Antoun Rizk

Académie Libanaise des Beaux-Arts

School of Architecture

P49 | SLUM INTERVENTION. East elevation of “Sabra.”

by Antoun Rizk  

The project is located within a suburban area named “Horsh Sabra” at the eastern side of a slum neighborhood in South of Beirut (Lebanon). Once a pine forest, this neighborhood has been invaded by illegal constructions since 1975 to accommodate immigrants from the country’s south during the war era. Nothing is more permanent than the temporary. Up until now, “Horsh Sabra” is still expanding in an anarchical and chaotic way, not taking into account the least bit of security measures, hence the necessity of a relocation policy in an area that has an intervention potential, such as the East. Reflecting the image of the permanently expanding construction site that is Sabra, with its ever mutating streets, the intervention is supposed to be progressive. An interactive structure that adapts the supply to the demand is set, allowing the plugging of housing modules, workshops and retail areas in a mixed functionality conception. The massing and blocks identification is done by composing a negative space (constantly residual in Sabra) to define a central park where the “old” and the “new” contemplate each other. The progressive vertical densification is attained through a concrete framework that overlays the housing streets by directly implicating the “builders” of the Sabra Slum. It is an experimental system managed by a supportive community (cooperative) based on space management in order to optimize it and avoid under and over occupation.

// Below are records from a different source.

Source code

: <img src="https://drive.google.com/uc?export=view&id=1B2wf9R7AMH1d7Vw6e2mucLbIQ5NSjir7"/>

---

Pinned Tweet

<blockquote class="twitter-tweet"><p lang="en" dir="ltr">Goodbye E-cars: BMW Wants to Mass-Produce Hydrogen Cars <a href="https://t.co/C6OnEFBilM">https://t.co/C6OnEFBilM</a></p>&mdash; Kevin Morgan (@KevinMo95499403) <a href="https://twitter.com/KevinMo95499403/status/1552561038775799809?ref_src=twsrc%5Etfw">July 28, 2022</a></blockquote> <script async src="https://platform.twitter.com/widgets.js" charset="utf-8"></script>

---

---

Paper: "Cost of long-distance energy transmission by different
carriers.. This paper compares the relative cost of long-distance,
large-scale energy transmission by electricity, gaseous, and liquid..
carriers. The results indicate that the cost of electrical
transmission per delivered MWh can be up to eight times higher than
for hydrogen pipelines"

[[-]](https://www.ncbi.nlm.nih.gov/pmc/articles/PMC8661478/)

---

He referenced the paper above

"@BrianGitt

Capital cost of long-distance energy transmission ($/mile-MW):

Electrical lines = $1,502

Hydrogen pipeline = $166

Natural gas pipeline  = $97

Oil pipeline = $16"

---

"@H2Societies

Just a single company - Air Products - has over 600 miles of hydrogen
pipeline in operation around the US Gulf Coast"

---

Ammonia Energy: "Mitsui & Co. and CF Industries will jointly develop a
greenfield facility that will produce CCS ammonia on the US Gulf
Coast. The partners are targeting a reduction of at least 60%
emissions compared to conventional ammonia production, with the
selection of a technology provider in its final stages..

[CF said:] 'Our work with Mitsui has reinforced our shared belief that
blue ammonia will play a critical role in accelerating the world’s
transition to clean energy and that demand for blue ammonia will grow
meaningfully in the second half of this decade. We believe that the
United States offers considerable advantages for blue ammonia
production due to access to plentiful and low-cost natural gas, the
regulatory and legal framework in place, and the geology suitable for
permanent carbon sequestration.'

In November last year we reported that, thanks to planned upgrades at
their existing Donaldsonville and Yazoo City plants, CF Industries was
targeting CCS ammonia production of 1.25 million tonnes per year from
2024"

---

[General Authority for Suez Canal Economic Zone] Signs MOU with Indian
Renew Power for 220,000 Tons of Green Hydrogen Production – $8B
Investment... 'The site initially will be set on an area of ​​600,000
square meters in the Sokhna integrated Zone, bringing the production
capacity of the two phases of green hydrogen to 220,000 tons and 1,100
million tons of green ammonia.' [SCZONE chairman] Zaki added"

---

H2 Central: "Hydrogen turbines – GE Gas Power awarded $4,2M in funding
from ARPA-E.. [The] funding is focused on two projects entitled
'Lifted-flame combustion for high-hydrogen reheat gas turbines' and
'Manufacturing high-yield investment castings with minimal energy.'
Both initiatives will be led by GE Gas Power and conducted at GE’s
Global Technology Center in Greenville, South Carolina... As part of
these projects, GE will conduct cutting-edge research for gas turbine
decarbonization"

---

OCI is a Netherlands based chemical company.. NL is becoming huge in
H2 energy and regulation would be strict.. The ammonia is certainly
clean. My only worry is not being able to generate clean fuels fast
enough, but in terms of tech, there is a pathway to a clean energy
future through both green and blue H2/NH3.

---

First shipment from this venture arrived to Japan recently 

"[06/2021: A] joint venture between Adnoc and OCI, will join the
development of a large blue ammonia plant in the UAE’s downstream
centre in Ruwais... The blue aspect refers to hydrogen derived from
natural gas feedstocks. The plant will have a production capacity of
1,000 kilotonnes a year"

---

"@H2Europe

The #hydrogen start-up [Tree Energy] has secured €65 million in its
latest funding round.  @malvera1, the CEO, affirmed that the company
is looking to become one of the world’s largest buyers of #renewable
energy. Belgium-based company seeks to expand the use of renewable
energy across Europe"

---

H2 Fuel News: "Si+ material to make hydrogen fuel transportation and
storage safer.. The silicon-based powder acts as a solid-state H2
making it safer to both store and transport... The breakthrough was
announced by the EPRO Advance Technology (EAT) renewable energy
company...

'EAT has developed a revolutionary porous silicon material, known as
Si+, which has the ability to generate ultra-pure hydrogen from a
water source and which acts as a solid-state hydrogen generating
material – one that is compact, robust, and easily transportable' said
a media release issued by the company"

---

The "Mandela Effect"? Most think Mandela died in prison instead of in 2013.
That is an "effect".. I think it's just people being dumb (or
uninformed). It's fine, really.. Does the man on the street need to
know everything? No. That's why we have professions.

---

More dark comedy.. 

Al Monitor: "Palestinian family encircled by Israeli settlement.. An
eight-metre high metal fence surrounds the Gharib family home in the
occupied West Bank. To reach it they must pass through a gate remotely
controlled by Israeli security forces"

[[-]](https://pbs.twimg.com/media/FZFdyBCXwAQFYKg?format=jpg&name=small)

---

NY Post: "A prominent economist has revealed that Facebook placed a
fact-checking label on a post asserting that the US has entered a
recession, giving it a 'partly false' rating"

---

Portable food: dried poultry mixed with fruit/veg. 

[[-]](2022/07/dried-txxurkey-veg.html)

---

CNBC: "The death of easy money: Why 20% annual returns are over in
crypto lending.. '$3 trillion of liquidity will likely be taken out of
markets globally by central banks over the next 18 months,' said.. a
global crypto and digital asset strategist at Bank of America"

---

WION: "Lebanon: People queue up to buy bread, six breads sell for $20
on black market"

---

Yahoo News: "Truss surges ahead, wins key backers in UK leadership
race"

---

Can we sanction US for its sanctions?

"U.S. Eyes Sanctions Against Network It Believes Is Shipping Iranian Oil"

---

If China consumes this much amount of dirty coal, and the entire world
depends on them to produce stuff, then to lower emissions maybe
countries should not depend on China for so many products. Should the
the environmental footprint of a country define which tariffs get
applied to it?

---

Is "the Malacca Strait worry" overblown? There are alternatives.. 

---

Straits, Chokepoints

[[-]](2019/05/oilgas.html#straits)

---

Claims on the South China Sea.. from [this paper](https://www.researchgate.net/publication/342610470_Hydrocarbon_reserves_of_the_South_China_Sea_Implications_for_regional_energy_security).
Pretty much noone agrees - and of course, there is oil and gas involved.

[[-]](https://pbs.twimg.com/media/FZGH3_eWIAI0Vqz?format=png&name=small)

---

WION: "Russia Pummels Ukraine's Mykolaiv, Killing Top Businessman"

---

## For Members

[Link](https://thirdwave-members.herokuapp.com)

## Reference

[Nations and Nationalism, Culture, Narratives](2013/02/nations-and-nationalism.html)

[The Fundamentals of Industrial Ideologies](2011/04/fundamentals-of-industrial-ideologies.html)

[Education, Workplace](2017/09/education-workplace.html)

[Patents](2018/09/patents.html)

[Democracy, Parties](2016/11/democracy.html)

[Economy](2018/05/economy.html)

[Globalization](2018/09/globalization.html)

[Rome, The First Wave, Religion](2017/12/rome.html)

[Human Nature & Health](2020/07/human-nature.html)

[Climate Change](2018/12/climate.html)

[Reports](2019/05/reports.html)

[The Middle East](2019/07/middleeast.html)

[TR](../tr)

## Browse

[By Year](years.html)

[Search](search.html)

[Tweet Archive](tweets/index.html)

Antoun Rizk  studied architecture at the Académie Libanaise des Beaux-Arts (ALBA). He graduated in July 2012 with first-class honours, receiving the 1st Prize in The Order of Engineers and Architects Award and the 1st Prize in the Samir Mokbel (Lebanese Deputy Prime Minister) Award for Excellence in Architectural Design. Moreover, he participated and won the 1st Prize in the Chadirji Award for Architecture Students in Lebanon (2013) a competition held by the Chadirji Foundation in collaboration with the Order of Engineers and Architects (Beirut) where two graduating projects are selected by each architecture program in Lebanon and are presented to a jury. During 2010-2011, he attended three workshops in different architecture schools of Europe. From July 2010 to January 2012 he joined the Lebanese Architecture firm AAA (Atelier des Architectes Associés) for an internship. Since August 2012, he has been practicing architecture at nga (Nabil Gholam Architects), one of the few international award-winning architecture firms in the Middle East region.